5 Questions with Michael Atkin

1. Tell us about yourself.

I have a strange and sordid history. I’ve been an analyst and advocate for data management since 1985. I started with publishers–the owners of intellectual property–as they discovered concepts associated with the principles of data management. After publishing, I concentrated my efforts on the financial industry, learning how data goes from a “simple attribute” to a “contextual business concept.”

I helped to create the EDM Council as the big banks started to recognize data as the fuel that drove their business processes. This is when I realized that most entities weren’t really dealing with the underlying challenges of data management: they were just tactically repairing data problems when required.

I was actively involved in the aftermath of the financial crisis. I served on several regulatory advisory committees. I was the two-term chairman of the Data Committee at U.S. Treasury. I served on the Derivatives Advisory Committee for the CFTC. And I participated in the Financial Stability Board’s activities on data standards and legal entity identification. It has been quite a ride.

2. What are you working on?

I’m currently involved in two related activities. The first is the launch of the Enterprise Knowledge Graph Foundation. The Foundation is a non-profit organization dedicated to the adoption of web standards. Our goal is to help build the knowledge graph market and to support the adoption of best practices for sustainable operations. This is just a continuation of the work that I have been involved in for the past three decades.

Much of this work is about advocacy and how to best position the knowledge graph value proposition to executive stakeholders. One of the big problems I see is the amount of time we spend describing how semantic technology works rather than focusing on what it delivers. We have an opportunity to shift that narrative. I’m also working on the development of a capability and maturity model for sustainable operations. It might be best to think about this as an implementation playbook for EKG practitioners.

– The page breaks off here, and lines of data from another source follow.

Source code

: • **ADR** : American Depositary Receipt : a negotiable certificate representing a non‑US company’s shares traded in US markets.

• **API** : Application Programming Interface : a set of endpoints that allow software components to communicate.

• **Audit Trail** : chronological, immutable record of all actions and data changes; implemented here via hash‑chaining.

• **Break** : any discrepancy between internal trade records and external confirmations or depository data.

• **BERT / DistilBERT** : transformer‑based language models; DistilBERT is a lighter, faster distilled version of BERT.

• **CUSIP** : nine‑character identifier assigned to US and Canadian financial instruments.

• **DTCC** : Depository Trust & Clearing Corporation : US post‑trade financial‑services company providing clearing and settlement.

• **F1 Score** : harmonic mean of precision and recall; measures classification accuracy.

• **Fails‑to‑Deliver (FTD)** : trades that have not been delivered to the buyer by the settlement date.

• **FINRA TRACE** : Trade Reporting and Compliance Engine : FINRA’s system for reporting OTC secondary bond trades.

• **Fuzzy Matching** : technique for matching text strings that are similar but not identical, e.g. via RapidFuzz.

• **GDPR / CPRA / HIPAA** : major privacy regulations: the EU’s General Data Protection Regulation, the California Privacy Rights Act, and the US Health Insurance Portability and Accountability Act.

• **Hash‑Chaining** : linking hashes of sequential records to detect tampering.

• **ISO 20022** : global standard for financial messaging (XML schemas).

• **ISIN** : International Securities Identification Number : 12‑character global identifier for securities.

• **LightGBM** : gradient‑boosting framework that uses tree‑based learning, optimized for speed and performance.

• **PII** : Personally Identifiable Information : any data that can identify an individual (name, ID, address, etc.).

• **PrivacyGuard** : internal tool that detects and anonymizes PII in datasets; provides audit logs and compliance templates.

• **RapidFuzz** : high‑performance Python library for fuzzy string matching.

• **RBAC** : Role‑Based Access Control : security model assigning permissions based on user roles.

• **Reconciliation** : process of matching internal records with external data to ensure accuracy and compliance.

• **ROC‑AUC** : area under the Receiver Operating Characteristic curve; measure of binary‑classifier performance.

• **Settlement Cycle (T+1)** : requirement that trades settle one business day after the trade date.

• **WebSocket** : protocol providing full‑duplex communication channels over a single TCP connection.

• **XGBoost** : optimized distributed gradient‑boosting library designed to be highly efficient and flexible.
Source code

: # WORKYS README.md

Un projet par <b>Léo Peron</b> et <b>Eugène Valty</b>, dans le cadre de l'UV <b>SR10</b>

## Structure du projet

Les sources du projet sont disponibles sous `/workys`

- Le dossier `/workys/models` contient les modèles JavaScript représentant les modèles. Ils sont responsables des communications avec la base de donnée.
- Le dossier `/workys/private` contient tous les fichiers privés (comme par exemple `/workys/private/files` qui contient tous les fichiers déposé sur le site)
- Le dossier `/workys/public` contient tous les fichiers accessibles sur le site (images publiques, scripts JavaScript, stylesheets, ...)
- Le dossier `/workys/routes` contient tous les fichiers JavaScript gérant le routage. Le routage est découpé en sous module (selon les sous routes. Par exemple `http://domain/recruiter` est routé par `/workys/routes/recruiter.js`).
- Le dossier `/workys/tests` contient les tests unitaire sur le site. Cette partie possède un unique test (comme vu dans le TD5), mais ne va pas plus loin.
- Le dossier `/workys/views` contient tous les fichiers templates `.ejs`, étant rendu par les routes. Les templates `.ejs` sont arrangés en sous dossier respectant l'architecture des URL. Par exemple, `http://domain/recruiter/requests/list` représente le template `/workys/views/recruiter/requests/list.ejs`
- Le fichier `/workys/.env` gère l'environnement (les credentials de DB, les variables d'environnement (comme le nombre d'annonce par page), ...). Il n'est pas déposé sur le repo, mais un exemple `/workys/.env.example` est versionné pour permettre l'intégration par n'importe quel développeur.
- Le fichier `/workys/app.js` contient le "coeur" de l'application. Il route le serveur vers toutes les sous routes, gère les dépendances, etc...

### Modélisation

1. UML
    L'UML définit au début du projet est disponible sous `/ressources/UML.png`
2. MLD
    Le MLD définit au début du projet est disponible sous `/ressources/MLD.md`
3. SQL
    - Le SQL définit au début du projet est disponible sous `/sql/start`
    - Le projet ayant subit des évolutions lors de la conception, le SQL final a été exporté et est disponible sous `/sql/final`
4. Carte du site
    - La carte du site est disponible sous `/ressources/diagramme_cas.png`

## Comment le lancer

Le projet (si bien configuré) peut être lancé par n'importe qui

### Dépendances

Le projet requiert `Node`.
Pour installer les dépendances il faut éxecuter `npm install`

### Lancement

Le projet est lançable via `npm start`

In addition to the Foundation, I’m a principal in agnos.ai – a London-based consulting firm focused on helping clients implement semantic technology. Agnos are a group of financial industry practitioners, data architects and knowledge graph engineers who design and build operational knowledge graphs for clients. I focus on strategic marketing and help by advising clients on the principles and practices of data management.

3. How did you become involved in KGs?

Knowledge graph technology is a natural extension of the work I have been doing over the past three decades. I’ve been quite fortunate in that I have watched the industry move through a couple of important transitions. At first, it was technology-driven. Scores of developments changed the way we distribute and integrate data. Then came the financial crisis and the data challenges associated with systemic risk. This led to the rise of data governance and helped embed the principles of data management into organizations. Both developments were important, but neither data processing nor data governance solved the problem of data silos and fragmented technology environments.

The activity that brought it together for me was the work I did on the Financial Industry Business Ontology (FIBO). FIBO was started to help the financial industry deal with the challenges of data incongruence–the problems caused by the same words meaning different things and the same thing described using different words. It evolved into a formal ontology based on RDF and OWL.

4. What makes KGs interesting?

The FIBO experience was an awakening, and the financial crisis created the impetus. Because semantic standards and knowledge graph do solve this problem. And that is exciting. Just think about the simplicity for a moment. Knowledge graphs are based on open standards. They allow for the capture and expression of data meaning. They provide freedom from schemas and rigid data structures. They validate data quality based on mathematical axioms. And they are modular and allow for the efficient reuse of data concepts.

In practical terms, the EKG is a content layer that serves to harmonize data from disparate sources across your entire organization. I like to think of the EKG as the Rosetta stone for data – and a mechanism to redirect resources away from data reconciliation and toward more useful business objectives. But it is the solvability message that is the most exciting.

5. What’s something about yourself that others may not know?

I do my best work with a fly rod in my hand and a flask of bourbon in my back pocket. And when I’m not fly fishing, you can find me riding my Trikke along the trails of Rock Creek Park.